Jury to deliberate for second day in Nakvinda murder trial
After four hours of deliberation Thursday, the nine women and three men who will decide the fate of Michael Nakvinda hadn't yet reached a verdict.
The jury will continue to review the evidence today in the trial, now stretching into its ninth day, for Nakvinda in Cass County District Court on charges of murder, robbery, theft and burglary. Jurors have more than 300 exhibits and 34 witnesses to consider.
Nakvinda, 42, of Oklahoma City is accused of beating Fargo dentist Philip Gattuso to death with at least 10 blows from a hammer in a murder-for-hire scheme, leaving him to die on his bedroom floor before stealing his Porsche and various items from his home.
In his closing argument, Cass County State's Attorney Birch Burdick said the jury has ample evidence to convict Nakvinda, in part because of the pieces of the state's case he's conceded.
Nakvinda doesn't contest that he was spotted hauling the car away from the area at a South Dakota rest stop the day of the Oct. 26, 2009, killing. He doesn't dispute the stolen car and a hammer with Gattuso's blood and hair on it was found in a storage unit he rented.
"These are things he can't deny," Burdick said.
Nakvinda took the stand Wednesday, countering the testimony of multiple witnesses who implicated him - including a client who testified he told her he'd use a hammer to kill Gattuso weeks before the dentist was bloodily beaten to death with a hammer.
A contractor and handyman, Nakvinda is claiming he's being framed by the man accused of hiring him.
"All these people must be part of it," Burdick said of Nakvinda's explanations. "Everybody is lying but the defendant."
The state alleges he was hired by Gattuso's former father-in-law for $3,000 and a promise of $10,000 more. The ex-father-in-law, Gene Kirkpatrick, is accused of arranging the murder to try to gain custody of the 3-year-old daughter of Gattuso. He faces a conspiracy to commit murder charge in a separate case set for trial next spring.
Both the murder charge against Nakvinda and the conspiracy murder charge against Kirkpatrick are AA felonies that could carry a prison term upon conviction of life without parole.
Defense attorney Steve Mottinger emphasized the lack of forensic evidence or eyewitness accounts tying Nakvinda to Fargo or the crime scene, saying while the evidence suggests he's guilty, it doesn't prove it.

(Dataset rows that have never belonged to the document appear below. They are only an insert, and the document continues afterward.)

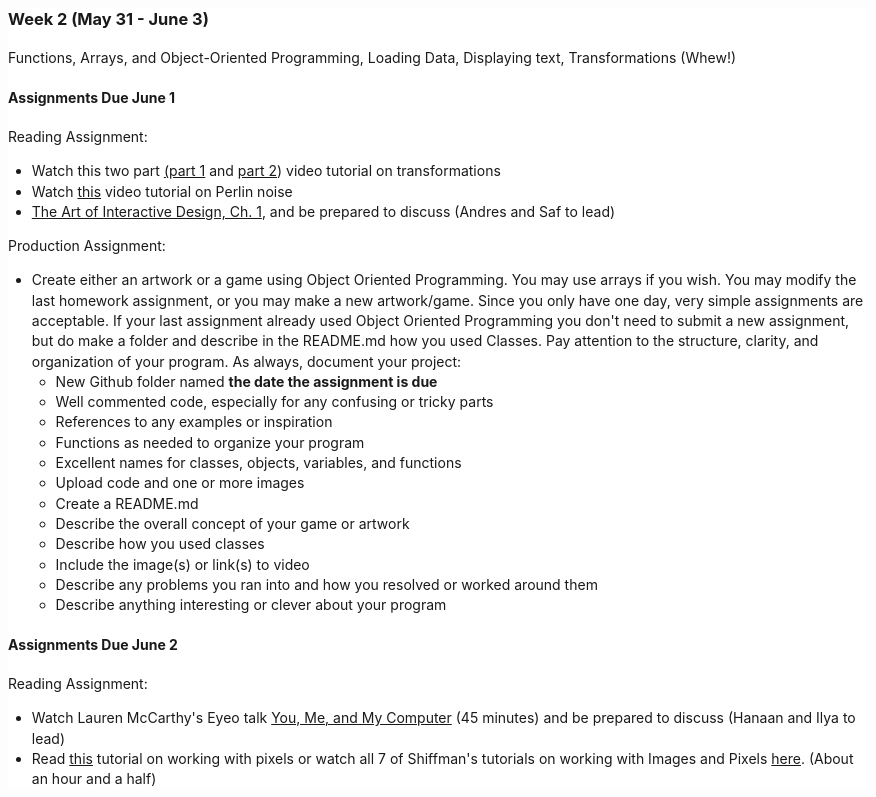 ### Week 2 (May 31 - June 3)

Functions, Arrays, and Object-Oriented Programming,
Loading Data, Displaying text, Transformations (Whew!)

#### Assignments Due June 1

Reading Assignment:

- Watch this two part 
<a href="https://www.youtube.com/watch?v=o9sgjuh-CBM">(part 1</a>
and 
<a href="https://www.youtube.com/watch?v=pkHZTWOoTLM">part 2</a>) 
video tutorial on transformations
- Watch <a href="https://www.youtube.com/watch?v=8ZEMLCnn8v0">this</a> 
video tutorial on Perlin noise</li>
- [The Art of Interactive Design, Ch. 1](doc/theArtOfInteractiveDesign.pdf), 
	and be prepared to discuss (Andres and Saf to lead)

Production Assignment:

- Create either an artwork or a game using 
Object Oriented Programming. 
You may use arrays if you wish.
You may modify the last homework assignment, or you may make 
a new artwork/game. 
Since you only have one day, very simple assignments are acceptable.
If your last assignment already used Object Oriented Programming
you don't need to submit a new assignment, but do make a folder
and describe in the README.md how you used Classes.
Pay attention to the structure, clarity, and organization of your program. 
As always, document your project:
	- New Github folder named **the date the assignment is due**
	- Well commented code, especially
	for any confusing or tricky parts 
	- References to any examples or inspiration
	- Functions as needed to organize your program
	- Excellent names for classes, objects, variables, and functions
	- Upload code and one or more images
	- Create a README.md
	- Describe the overall concept of your game or artwork
	- Describe how you used classes
	- Include the image(s) or link(s) to video
	- Describe any problems you ran into and how you resolved
	or worked around them
	- Describe anything interesting or clever about your program


#### Assignments Due June 2

Reading Assignment:

- Watch Lauren McCarthy's Eyeo talk [You, Me, and My
Computer](https://vimeo.com/110607681)  (45 minutes)
and be prepared to discuss (Hanaan and Ilya to lead)
- Read [this](https://processing.org/tutorials/pixels/) 
tutorial on working with pixels or watch 
all 7 of Shiffman's tutorials on working with Images and Pixels
[here](https://www.youtube.com/watch?v=-f0WEitGmiw&list=PLRqwX-V7Uu6YB9x6f23CBftiyx0u_5sO9). (About an hour and a half)
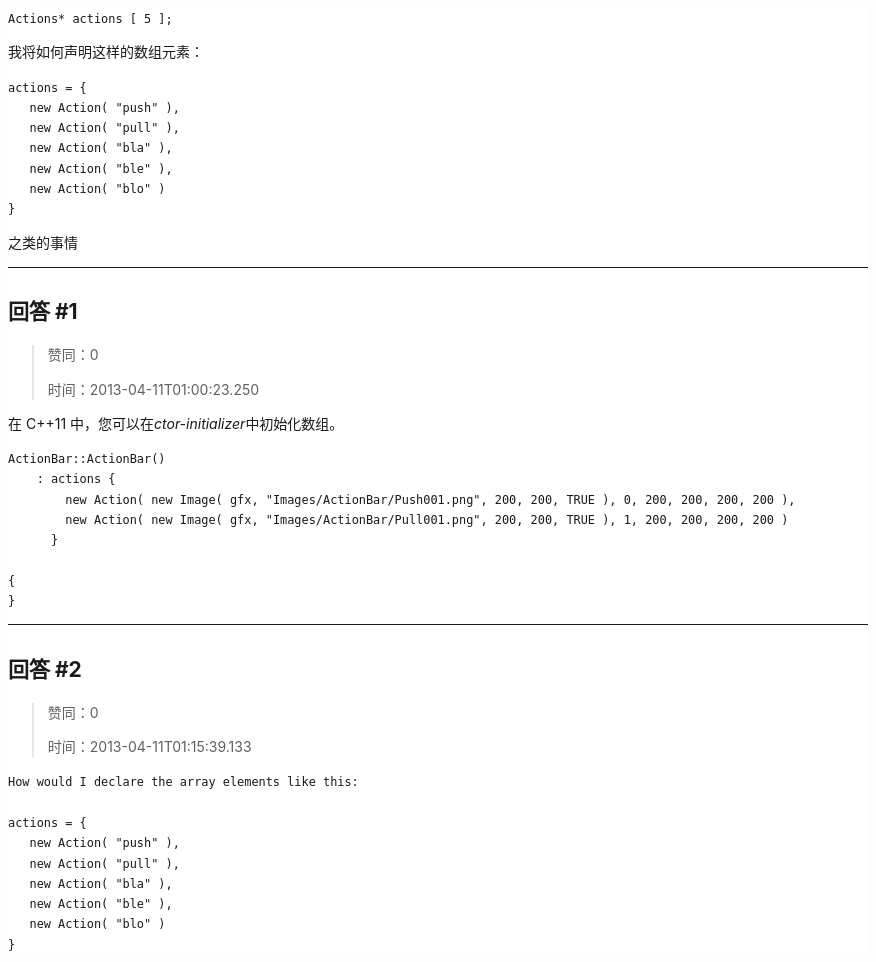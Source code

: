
 ```
Actions* actions [ 5 ]; 
```

我将如何声明这样的数组元素：

```
actions = {
   new Action( "push" ),
   new Action( "pull" ),       
   new Action( "bla" ),
   new Action( "ble" ),       
   new Action( "blo" )
} 
```

之类的事情

* * *

## 回答 #1

> 赞同：0
> 
> 时间：2013-04-11T01:00:23.250

在 C++11 中，您可以在*ctor-initializer*中初始化数组。

```
ActionBar::ActionBar()
    : actions {
        new Action( new Image( gfx, "Images/ActionBar/Push001.png", 200, 200, TRUE ), 0, 200, 200, 200, 200 ),      
        new Action( new Image( gfx, "Images/ActionBar/Pull001.png", 200, 200, TRUE ), 1, 200, 200, 200, 200 )
      }

{
} 
```

* * *

## 回答 #2

> 赞同：0
> 
> 时间：2013-04-11T01:15:39.133

```
How would I declare the array elements like this:

actions = {
   new Action( "push" ),
   new Action( "pull" ),       
   new Action( "bla" ),
   new Action( "ble" ),       
   new Action( "blo" )
} 
```
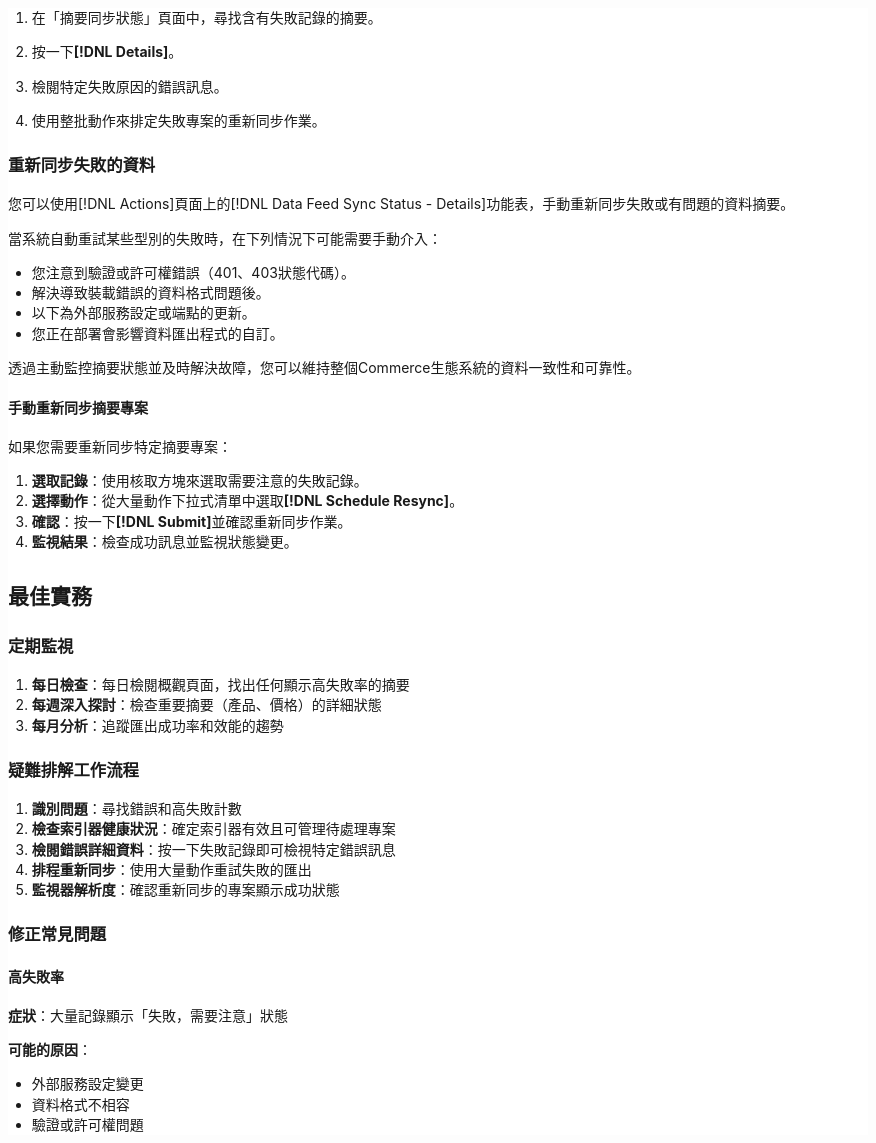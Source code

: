 1. 在「摘要同步狀態」頁面中，尋找含有失敗記錄的摘要。
1. 按一下&#x200B;**[!DNL Details]**。

1. 檢閱特定失敗原因的錯誤訊息。

1. 使用整批動作來排定失敗專案的重新同步作業。

### 重新同步失敗的資料

您可以使用[!DNL Actions]頁面上的[!DNL Data Feed Sync Status - Details]功能表，手動重新同步失敗或有問題的資料摘要。

當系統自動重試某些型別的失敗時，在下列情況下可能需要手動介入：

* 您注意到驗證或許可權錯誤（401、403狀態代碼）。
* 解決導致裝載錯誤的資料格式問題後。
* 以下為外部服務設定或端點的更新。
* 您正在部署會影響資料匯出程式的自訂。

透過主動監控摘要狀態並及時解決故障，您可以維持整個Commerce生態系統的資料一致性和可靠性。

#### 手動重新同步摘要專案

如果您需要重新同步特定摘要專案：

1. **選取記錄**：使用核取方塊來選取需要注意的失敗記錄。
2. **選擇動作**：從大量動作下拉式清單中選取&#x200B;**[!DNL Schedule Resync]**。
3. **確認**：按一下&#x200B;**[!DNL Submit]**&#x200B;並確認重新同步作業。
4. **監視結果**：檢查成功訊息並監視狀態變更。

## 最佳實務

### 定期監視

1. **每日檢查**：每日檢閱概觀頁面，找出任何顯示高失敗率的摘要
1. **每週深入探討**：檢查重要摘要（產品、價格）的詳細狀態
1. **每月分析**：追蹤匯出成功率和效能的趨勢

### 疑難排解工作流程

1. **識別問題**：尋找錯誤和高失敗計數
1. **檢查索引器健康狀況**：確定索引器有效且可管理待處理專案
1. **檢閱錯誤詳細資料**：按一下失敗記錄即可檢視特定錯誤訊息
1. **排程重新同步**：使用大量動作重試失敗的匯出
1. **監視器解析度**：確認重新同步的專案顯示成功狀態

### 修正常見問題

#### 高失敗率

**症狀**：大量記錄顯示「失敗，需要注意」狀態

**可能的原因**：

* 外部服務設定變更
* 資料格式不相容
* 驗證或許可權問題
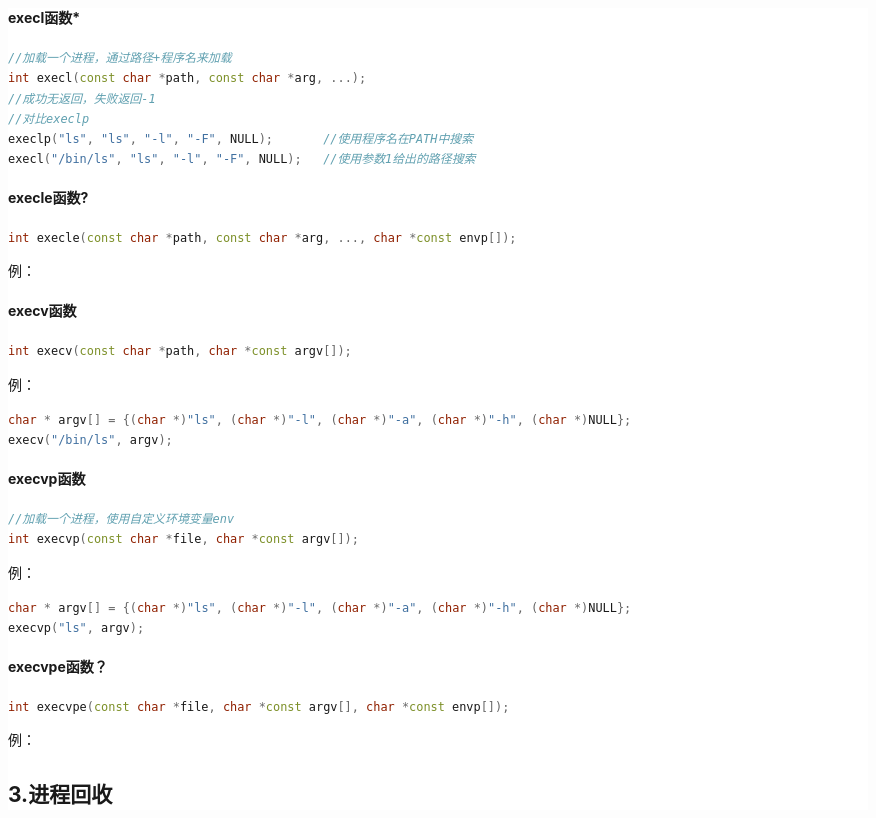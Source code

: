 #### execl函数*

```c++
//加载一个进程，通过路径+程序名来加载
int execl(const char *path, const char *arg, ...);
//成功无返回，失败返回-1
//对比execlp
execlp("ls", "ls", "-l", "-F", NULL);		//使用程序名在PATH中搜索
execl("/bin/ls", "ls", "-l", "-F", NULL);	//使用参数1给出的路径搜索
```

#### execle函数?

```c++
int execle(const char *path, const char *arg, ..., char *const envp[]);
```

例：

#### execv函数

```c++
int execv(const char *path, char *const argv[]);
```

例：

```c++
char * argv[] = {(char *)"ls", (char *)"-l", (char *)"-a", (char *)"-h", (char *)NULL};
execv("/bin/ls", argv);
```

#### execvp函数

```c++
//加载一个进程，使用自定义环境变量env
int execvp(const char *file, char *const argv[]);
```

例：

```c++
char * argv[] = {(char *)"ls", (char *)"-l", (char *)"-a", (char *)"-h", (char *)NULL};
execvp("ls", argv);
```

#### execvpe函数？

```c++
int execvpe(const char *file, char *const argv[], char *const envp[]);
```

例：

```c++

```

## 3.进程回收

The handyman insists he was told by Kirkpatrick to come to North Dakota to pick up a car Kirkpatrick had purchased and that someone else loaded up his truck and rented trailer with the stolen Porsche and the suspected murder weapon. He never traveled farther north than Wahpeton, N.D., where he woke mid-day on Oct. 26 to find his truck and trailer already loaded, he claims.
"Only Gene Kirkpatrick knows who he hired to kill Philip Gattuso," Mottinger said.
Fargo Police Detective Paula Ternes said no evidence of a third person being involved in the killing was ever discovered.
Mottinger said the state's case was "too neat, too convenient." He asked the jury why an ex-convict like Nakvinda wouldn't have the sense to dispose of the murder weapon or not rent the trailer and the storage space in his own name.
"It borders on the ridiculous," Mottinger said.
Burdick said Nakvinda's story isn't corroborated by any of the other testimony and a timeline established by security tapes make it unlikely there would have been time for the "mysterious man" to get the truck and trailer to Wahpeton in time for Nakvinda to show up on the rest-stop video.
In the final portion of his closing, Burdick said while it would be helpful if all crimes were committed at the 50-yard line of a football field with cameras rolling, it seems criminals "never pick the football field."
Then Burdick made a direct plea to the jurors.
"His story doesn't wash. Don't buy it," he said.